Directions for this task ->
Could you repeat all of the entries below, character for character?

─── Extracted entries

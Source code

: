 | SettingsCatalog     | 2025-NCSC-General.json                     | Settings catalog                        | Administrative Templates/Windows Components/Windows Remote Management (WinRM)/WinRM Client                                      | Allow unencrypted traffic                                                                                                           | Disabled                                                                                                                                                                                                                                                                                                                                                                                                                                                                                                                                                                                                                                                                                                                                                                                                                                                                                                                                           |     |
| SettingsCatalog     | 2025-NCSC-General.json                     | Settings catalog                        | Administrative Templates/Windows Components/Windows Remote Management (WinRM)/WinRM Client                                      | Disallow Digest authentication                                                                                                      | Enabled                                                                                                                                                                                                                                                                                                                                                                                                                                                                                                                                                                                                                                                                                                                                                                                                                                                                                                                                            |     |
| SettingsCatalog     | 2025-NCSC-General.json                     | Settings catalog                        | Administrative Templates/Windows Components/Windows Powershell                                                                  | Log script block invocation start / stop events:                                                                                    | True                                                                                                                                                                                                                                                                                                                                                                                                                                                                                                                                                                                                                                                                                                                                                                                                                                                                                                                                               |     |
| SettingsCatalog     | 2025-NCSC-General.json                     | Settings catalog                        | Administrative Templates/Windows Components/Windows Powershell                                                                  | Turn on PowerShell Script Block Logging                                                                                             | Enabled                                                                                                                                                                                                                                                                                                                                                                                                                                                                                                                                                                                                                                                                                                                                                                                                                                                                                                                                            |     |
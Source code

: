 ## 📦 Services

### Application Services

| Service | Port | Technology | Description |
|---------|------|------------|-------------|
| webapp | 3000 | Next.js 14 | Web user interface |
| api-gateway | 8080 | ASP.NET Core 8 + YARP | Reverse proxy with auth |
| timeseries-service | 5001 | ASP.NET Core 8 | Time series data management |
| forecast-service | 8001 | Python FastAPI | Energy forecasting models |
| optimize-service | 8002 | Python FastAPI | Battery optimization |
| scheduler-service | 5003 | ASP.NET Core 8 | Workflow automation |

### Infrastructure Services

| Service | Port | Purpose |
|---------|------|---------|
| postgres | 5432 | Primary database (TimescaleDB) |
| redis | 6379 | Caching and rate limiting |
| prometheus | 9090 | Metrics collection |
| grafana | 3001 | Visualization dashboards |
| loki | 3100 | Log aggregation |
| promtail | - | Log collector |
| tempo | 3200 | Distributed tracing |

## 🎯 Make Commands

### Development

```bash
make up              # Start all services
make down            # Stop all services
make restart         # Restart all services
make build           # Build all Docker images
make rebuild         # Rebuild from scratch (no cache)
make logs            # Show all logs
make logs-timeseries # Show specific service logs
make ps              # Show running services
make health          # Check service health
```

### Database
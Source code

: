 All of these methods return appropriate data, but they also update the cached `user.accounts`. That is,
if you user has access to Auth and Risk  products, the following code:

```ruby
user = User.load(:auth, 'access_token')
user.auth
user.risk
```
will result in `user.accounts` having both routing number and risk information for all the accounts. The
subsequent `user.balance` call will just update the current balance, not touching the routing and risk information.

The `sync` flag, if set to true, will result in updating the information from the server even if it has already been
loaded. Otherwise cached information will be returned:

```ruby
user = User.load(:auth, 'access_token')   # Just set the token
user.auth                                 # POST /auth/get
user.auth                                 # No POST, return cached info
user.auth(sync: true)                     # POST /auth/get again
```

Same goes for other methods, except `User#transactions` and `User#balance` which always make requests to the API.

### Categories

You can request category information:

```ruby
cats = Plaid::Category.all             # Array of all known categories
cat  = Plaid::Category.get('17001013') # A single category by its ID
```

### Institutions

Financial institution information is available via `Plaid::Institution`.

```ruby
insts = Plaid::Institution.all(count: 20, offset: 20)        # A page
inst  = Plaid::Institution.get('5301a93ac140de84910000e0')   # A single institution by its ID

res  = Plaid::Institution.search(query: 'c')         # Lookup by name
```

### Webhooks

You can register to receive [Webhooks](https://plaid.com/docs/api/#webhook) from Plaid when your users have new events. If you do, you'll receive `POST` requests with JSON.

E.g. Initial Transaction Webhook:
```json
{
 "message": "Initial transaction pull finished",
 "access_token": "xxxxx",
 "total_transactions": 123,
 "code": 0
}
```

──────

Your response ->
Source code

: | SettingsCatalog     | 2025-NCSC-General.json                     | Settings catalog                        | Administrative Templates/Windows Components/Windows Remote Management (WinRM)/WinRM Client                                      | Allow unencrypted traffic                                                                                                           | Disabled                                                                                                                                                                                                                                                                                                                                                                                                                                                                                                                                                                                                                                                                                                                                                                                                                                                                                                                                           |     |
| SettingsCatalog     | 2025-NCSC-General.json                     | Settings catalog                        | Administrative Templates/Windows Components/Windows Remote Management (WinRM)/WinRM Client                                      | Disallow Digest authentication                                                                                                      | Enabled                                                                                                                                                                                                                                                                                                                                                                                                                                                                                                                                                                                                                                                                                                                                                                                                                                                                                                                                            |     |
| SettingsCatalog     | 2025-NCSC-General.json                     | Settings catalog                        | Administrative Templates/Windows Components/Windows Powershell                                                                  | Log script block invocation start / stop events:                                                                                    | True                                                                                                                                                                                                                                                                                                                                                                                                                                                                                                                                                                                                                                                                                                                                                                                                                                                                                                                                               |     |
| SettingsCatalog     | 2025-NCSC-General.json                     | Settings catalog                        | Administrative Templates/Windows Components/Windows Powershell                                                                  | Turn on PowerShell Script Block Logging                                                                                             | Enabled                                                                                                                                                                                                                                                                                                                                                                                                                                                                                                                                                                                                                                                                                                                                                                                                                                                                                                                                            |     |
Source code

: ## 📦 Services

### Application Services

| Service | Port | Technology | Description |
|---------|------|------------|-------------|
| webapp | 3000 | Next.js 14 | Web user interface |
| api-gateway | 8080 | ASP.NET Core 8 + YARP | Reverse proxy with auth |
| timeseries-service | 5001 | ASP.NET Core 8 | Time series data management |
| forecast-service | 8001 | Python FastAPI | Energy forecasting models |
| optimize-service | 8002 | Python FastAPI | Battery optimization |
| scheduler-service | 5003 | ASP.NET Core 8 | Workflow automation |

### Infrastructure Services

| Service | Port | Purpose |
|---------|------|---------|
| postgres | 5432 | Primary database (TimescaleDB) |
| redis | 6379 | Caching and rate limiting |
| prometheus | 9090 | Metrics collection |
| grafana | 3001 | Visualization dashboards |
| loki | 3100 | Log aggregation |
| promtail | - | Log collector |
| tempo | 3200 | Distributed tracing |

## 🎯 Make Commands

### Development

```bash
make up              # Start all services
make down            # Stop all services
make restart         # Restart all services
make build           # Build all Docker images
make rebuild         # Rebuild from scratch (no cache)
make logs            # Show all logs
make logs-timeseries # Show specific service logs
make ps              # Show running services
make health          # Check service health
```

### Database
Source code

: All of these methods return appropriate data, but they also update the cached `user.accounts`. That is,
if you user has access to Auth and Risk  products, the following code:

```ruby
user = User.load(:auth, 'access_token')
user.auth
user.risk
```
will result in `user.accounts` having both routing number and risk information for all the accounts. The
subsequent `user.balance` call will just update the current balance, not touching the routing and risk information.

The `sync` flag, if set to true, will result in updating the information from the server even if it has already been
loaded. Otherwise cached information will be returned:

```ruby
user = User.load(:auth, 'access_token')   # Just set the token
user.auth                                 # POST /auth/get
user.auth                                 # No POST, return cached info
user.auth(sync: true)                     # POST /auth/get again
```

Same goes for other methods, except `User#transactions` and `User#balance` which always make requests to the API.

### Categories

You can request category information:

```ruby
cats = Plaid::Category.all             # Array of all known categories
cat  = Plaid::Category.get('17001013') # A single category by its ID
```

### Institutions

Financial institution information is available via `Plaid::Institution`.

```ruby
insts = Plaid::Institution.all(count: 20, offset: 20)        # A page
inst  = Plaid::Institution.get('5301a93ac140de84910000e0')   # A single institution by its ID

res  = Plaid::Institution.search(query: 'c')         # Lookup by name
```

### Webhooks

You can register to receive [Webhooks](https://plaid.com/docs/api/#webhook) from Plaid when your users have new events. If you do, you'll receive `POST` requests with JSON.

E.g. Initial Transaction Webhook:
```json
{
 "message": "Initial transaction pull finished",
 "access_token": "xxxxx",
 "total_transactions": 123,
 "code": 0
}
```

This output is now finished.